WHAT THIS TASK INVOLVES:
Give back every record below word for word, with the pictures omitted.

GIVEN RECORDS:
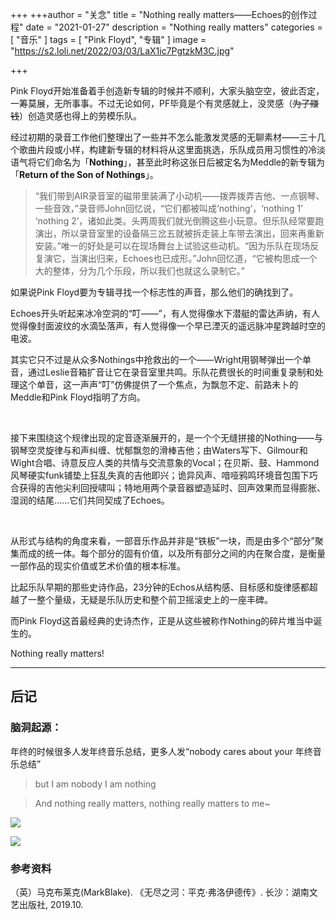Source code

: +++
+++author = "关念"
title = "Nothing really matters——Echoes的创作过程"
date = "2021-01-27"
description = "Nothing really matters"
categories = [
    "音乐"
]
tags = [
    "Pink Floyd",
    "专辑"
]
image = "https://s2.loli.net/2022/03/03/LaX1ic7PgtzkM3C.jpg"

+++

Pink Floyd开始准备着手创造新专辑的时候并不顺利，大家头脑空空，彼此否定，一筹莫展，无所事事。不过无论如何，PF毕竟是个有灵感就上，没灵感（~~为了赚钱~~）创造灵感也得上的劳模乐队。

经过初期的录音工作他们整理出了一些并不怎么能激发灵感的无聊素材——三十几个歌曲片段或小样，构建新专辑的材料将从这里面挑选，乐队成员用习惯性的冷淡语气将它们命名为「**Nothing**」，甚至此时称这张日后被定名为Meddle的新专辑为「**Return of the Son of Nothings**」。

> “我们带到AIR录音室的磁带里装满了小动机——拨弄拨弄吉他、一点钢琴、一些音效，”录音师John回忆说，“它们都被叫成‘nothing’，‘nothing 1’ ‘nothing 2’，诸如此类。头两周我们就光倒腾这些小玩意。但乐队经常要跑演出，所以录音室里的设备隔三岔五就被拆走装上车带去演出，回来再重新安装。”唯一的好处是可以在现场舞台上试验这些动机。“因为乐队在现场反复演它，当演出归来，Echoes也已成形。”John回忆道，“它被构思成一个大的整体，分为几个乐段，所以我们也就这么录制它。”

如果说Pink Floyd要为专辑寻找一个标志性的声音，那么他们的确找到了。

Echoes开头听起来冰冷空洞的“叮——”，有人觉得像水下潜艇的雷达声纳，有人觉得像封面波纹的水滴坠落声，有人觉得像一个早已湮灭的遥远脉冲星跨越时空的电波。

其实它只不过是从众多Nothings中抢救出的一个——Wright用钢琴弹出一个单音，通过Leslie音箱扩音让它在录音室里共鸣。乐队花费很长的时间重复录制和处理这个单音，这一声声“叮”仿佛提供了一个焦点，为飘忽不定、前路未卜的Meddle和Pink Floyd指明了方向。

<br/>

接下来围绕这个规律出现的定音逐渐展开的，是一个个无缝拼接的Nothing——与钢琴空灵旋律与和声纠缠、忧郁飘忽的滑棒吉他；由Waters写下、Gilmour和Wight合唱、诗意反应人类的共情与交流意象的Vocal；在贝斯、鼓、Hammond风琴硬实funk铺垫上狂乱失真的吉他即兴；诡异风声、喑哑鸦鸣环境音包围下巧合获得的吉他尖利回授啸叫；特地用两个录音器塑造延时、回声效果而显得膨胀、湿润的结尾……它们共同契成了Echoes。

<br/>

从形式与结构的角度来看，一部音乐作品并非是“铁板”一块，而是由多个“部分”聚集而成的统一体。每个部分的固有价值，以及所有部分之间的内在聚合度，是衡量一部作品的现实价值或艺术价值的根本标准。

比起乐队早期的那些史诗作品，23分钟的Echos从结构感、目标感和旋律感都超越了一整个量级，无疑是乐队历史和整个前卫摇滚史上的一座丰碑。

而Pink Floyd这首最经典的史诗杰作，正是从这些被称作Nothing的碎片堆当中诞生的。

Nothing really matters!



---

## 后记

### 脑洞起源：

年终的时候很多人发年终音乐总结，更多人发“nobody cares about your 年终音乐总结”

> but I am nobody I am nothing

> And nothing really matters, nothing really matters to me~

![](https://img9.doubanio.com/view/note/l/public/p79516845.webp)

![](https://img9.doubanio.com/view/note/l/public/p79516846.webp)

### 参考资料

 （英）马克布莱克(MarkBlake). 《无尽之河：平克·弗洛伊德传》. 长沙：湖南文艺出版社, 2019.10.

OUTPUT OF THE TASK:
Source code

: +++
+++author = "关念"
title = "Nothing really matters——Echoes的创作过程"
date = "2021-01-27"
description = "Nothing really matters"
categories = [
    "音乐"
]
tags = [
    "Pink Floyd",
    "专辑"
]
image = "https://s2.loli.net/2022/03/03/LaX1ic7PgtzkM3C.jpg"

+++

Pink Floyd开始准备着手创造新专辑的时候并不顺利，大家头脑空空，彼此否定，一筹莫展，无所事事。不过无论如何，PF毕竟是个有灵感就上，没灵感（~~为了赚钱~~）创造灵感也得上的劳模乐队。

经过初期的录音工作他们整理出了一些并不怎么能激发灵感的无聊素材——三十几个歌曲片段或小样，构建新专辑的材料将从这里面挑选，乐队成员用习惯性的冷淡语气将它们命名为「**Nothing**」，甚至此时称这张日后被定名为Meddle的新专辑为「**Return of the Son of Nothings**」。

> “我们带到AIR录音室的磁带里装满了小动机——拨弄拨弄吉他、一点钢琴、一些音效，”录音师John回忆说，“它们都被叫成‘nothing’，‘nothing 1’ ‘nothing 2’，诸如此类。头两周我们就光倒腾这些小玩意。但乐队经常要跑演出，所以录音室里的设备隔三岔五就被拆走装上车带去演出，回来再重新安装。”唯一的好处是可以在现场舞台上试验这些动机。“因为乐队在现场反复演它，当演出归来，Echoes也已成形。”John回忆道，“它被构思成一个大的整体，分为几个乐段，所以我们也就这么录制它。”

如果说Pink Floyd要为专辑寻找一个标志性的声音，那么他们的确找到了。

Echoes开头听起来冰冷空洞的“叮——”，有人觉得像水下潜艇的雷达声纳，有人觉得像封面波纹的水滴坠落声，有人觉得像一个早已湮灭的遥远脉冲星跨越时空的电波。

其实它只不过是从众多Nothings中抢救出的一个——Wright用钢琴弹出一个单音，通过Leslie音箱扩音让它在录音室里共鸣。乐队花费很长的时间重复录制和处理这个单音，这一声声“叮”仿佛提供了一个焦点，为飘忽不定、前路未卜的Meddle和Pink Floyd指明了方向。

<br/>

接下来围绕这个规律出现的定音逐渐展开的，是一个个无缝拼接的Nothing——与钢琴空灵旋律与和声纠缠、忧郁飘忽的滑棒吉他；由Waters写下、Gilmour和Wight合唱、诗意反应人类的共情与交流意象的Vocal；在贝斯、鼓、Hammond风琴硬实funk铺垫上狂乱失真的吉他即兴；诡异风声、喑哑鸦鸣环境音包围下巧合获得的吉他尖利回授啸叫；特地用两个录音器塑造延时、回声效果而显得膨胀、湿润的结尾……它们共同契成了Echoes。

<br/>

从形式与结构的角度来看，一部音乐作品并非是“铁板”一块，而是由多个“部分”聚集而成的统一体。每个部分的固有价值，以及所有部分之间的内在聚合度，是衡量一部作品的现实价值或艺术价值的根本标准。

比起乐队早期的那些史诗作品，23分钟的Echos从结构感、目标感和旋律感都超越了一整个量级，无疑是乐队历史和整个前卫摇滚史上的一座丰碑。

而Pink Floyd这首最经典的史诗杰作，正是从这些被称作Nothing的碎片堆当中诞生的。

Nothing really matters!



---

## 后记

### 脑洞起源：

年终的时候很多人发年终音乐总结，更多人发“nobody cares about your 年终音乐总结”

> but I am nobody I am nothing

> And nothing really matters, nothing really matters to me~

![](https://img9.doubanio.com/view/note/l/public/p79516845.webp)

![](https://img9.doubanio.com/view/note/l/public/p79516846.webp)

### 参考资料

 （英）马克布莱克(MarkBlake). 《无尽之河：平克·弗洛伊德传》. 长沙：湖南文艺出版社, 2019.10.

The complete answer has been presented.